As a certified nurse midwife, Dr. Erickson is often asked when a baby will be born. While due dates are based on average pregnancy duration, no method currently provides a personalized estimate. A more accurate due date could benefit both parents and doctors.

“Women living far from a hospital or those concerned about preterm birth could benefit the most,” Dr. Erickson said. “Care providers may also find this kind of innovation useful as it might help them better plan for labor inductions when we can better predict that pregnancy will be exceptionally long.” 

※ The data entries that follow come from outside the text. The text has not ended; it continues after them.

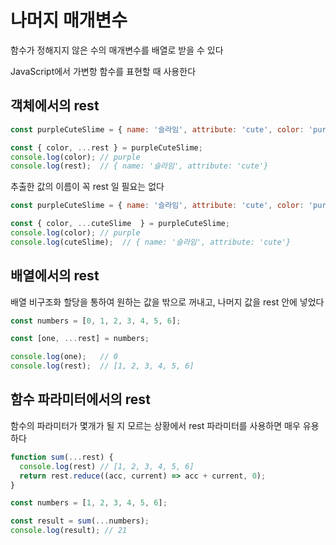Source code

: # 나머지 매개변수

함수가 정해지지 않은 수의 매개변수를 배열로 받을 수 있다

JavaScript에서 가변항 함수를 표현할 때 사용한다

## 객체에서의 rest

```js
const purpleCuteSlime = { name: '슬라임', attribute: 'cute', color: 'purple'};

const { color, ...rest } = purpleCuteSlime;
console.log(color); // purple
console.log(rest);  // { name: '슬라임', attribute: 'cute'}
```
추출한 값의 이름이 꼭 rest 일 필요는 없다
```js
const purpleCuteSlime = { name: '슬라임', attribute: 'cute', color: 'purple'};

const { color, ...cuteSlime  } = purpleCuteSlime;
console.log(color); // purple
console.log(cuteSlime);  // { name: '슬라임', attribute: 'cute'}
```

## 배열에서의 rest

배열 비구조화 할당을 통하여 원하는 값을 밖으로 꺼내고, 나머지 값을 rest 안에 넣었다
```js
const numbers = [0, 1, 2, 3, 4, 5, 6];

const [one, ...rest] = numbers;

console.log(one);   // 0
console.log(rest);  // [1, 2, 3, 4, 5, 6]
```
## 함수 파라미터에서의 rest

함수의 파라미터가 몇개가 될 지 모르는 상황에서 rest 파라미터를 사용하면 매우 유용하다
```js
function sum(...rest) {
  console.log(rest) // [1, 2, 3, 4, 5, 6]
  return rest.reduce((acc, current) => acc + current, 0);
}

const numbers = [1, 2, 3, 4, 5, 6];

const result = sum(...numbers);
console.log(result); // 21
```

Inspired by a 2018 study on physiological effects in over a dozen mammalian species and their role in predicting labor, Dr. Erickson set out to lead this study, aiming to demonstrate its potential to improve obstetric care and patient outcomes.

“Because we now have wearable sensors like rings and patches, we have the ability to study how physiology changes in real-time without causing interference with people’s lives,” Dr. Erickson said. “Our work is, to our knowledge, the first human study to show that this could be a promising tool for improving obstetric care and life while pregnant.”

Dr. Erickson is collaborating with Shravan Aras, PhD, assistant director of sensor analytics and smart device platforms for the University of Arizona Health Sciences, and Adarsh Pyarelal, PhD, assistant professor in the College of Information Science.